- Born: Constance Mbassi Manga February 28, 1969 (age 57) Paris, France
- Origin: Cameroon
- Genres: world; acoustic; jazz; afro-folk;
- Occupations: Singer; songwriter; composer; playwright;
- Years active: 1989–present
- Labels: Night & Day; Unbounded Arts;
- Website: www.cocombassi.co.uk

= Coco Mbassi =

Cameroonian-born British musician

Coco Mbassi (born 28 February 1969) is a musical artist originating from Cameroon, born in Paris, France, and based in London, UK.

Winner of the Radio France Internationale Découvertes Prize in 1996 with the song "Muenge Mwa Ndolo", she toured worldwide and her first album, Sepia, was released in 2001. This album was nominated in 2002 for the BBC Radio 3 World Music Awards, and won the German World Music CD Critics' Awards.

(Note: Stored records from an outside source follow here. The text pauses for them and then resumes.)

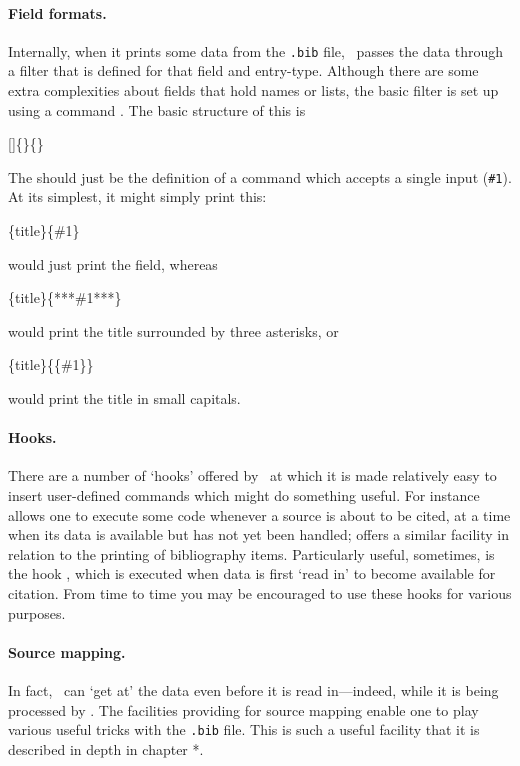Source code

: \paragraph{Field formats.} Internally, when it prints some data from
the \verb|.bib| file, \biblatex\ passes the data through a filter that
is defined for that field and entry-type. Although there are some
extra complexities about fields that hold names or lists, the basic
filter is set up using a command . The basic
structure of this is
\begin{pseudoverb}
[]\{\}\{\}
\end{pseudoverb}
The  should just be the definition of a command which
accepts a single input (\texttt{\#1}). At its simplest, it
might simply print this:
\begin{pseudoverb}
\{title\}\{\#1\}
\end{pseudoverb}
would just print the field, whereas
\begin{pseudoverb}
\{title\}\{***\#1***\}
\end{pseudoverb}
would print the title surrounded by three asterisks, or
\begin{pseudoverb}
\{title\}\{\{\#1\}\}
\end{pseudoverb}
would print the title in small capitals.

\paragraph{Hooks.} There are a number of `hooks' offered by \biblatex\
at which it is made relatively easy to insert user-defined commands
which might do something useful. For instance \cs{AtEveryCitekey} allows
one to execute some code whenever a source is about to be cited, at a
time when its data is available but has not yet been handled;
 offers a similar facility in relation to the
printing of bibliography items. Particularly useful, sometimes, is the
hook \cs{AtDataInput}, which is executed when data is first `read in'
to become available for citation. From time to time you may be
encouraged to use these hooks for various purposes.

\paragraph{Source mapping.} In fact, \biblatex\ can `get at' the data
even before it is read in---indeed, while it is being processed by
\package{biber}. The facilities providing for source mapping enable
one to play various useful tricks with the \verb|.bib| file. This is
such a useful facility that it is described in depth in chapter *.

Her second album Sisea was released in 2003. After touring, she released a live tour DVD, Coco Mbassi Tour.

Prior to her solo career, she sang with various artists as a backing vocalist, live or in recording sessions (including with Salif Keita, the jazz band Sixun, Toure Kunda, Ray Lema)., and Manu Dibango.

Mbassi performed at Live 8, at the Eden Project, Cornwall.

A lover of music in general, some of her favourites are The Messiah of Handel, Stevie Wonder, Bob Marley and the Cameroonian artist Dina Bell.

Mbassi was on tour with Totem (Cirque du Soleil) as the lead female vocalist of the production in 2011.

Her latest release is the album Jóa (2014).

After being selected for the BEAM 2018 showcase, Coco Mbassi has written a musical called 'Haendel on the Estate' extracts of which were performed at Ovalhouse theatre in February 2019 as part of their First Bites Spring 2019 programme.

The singer also recently played the part of 'The Old Woman' in Cervantes Theatre's director Jorge de Juan García's adaptation of Lorca's famed play Yerma.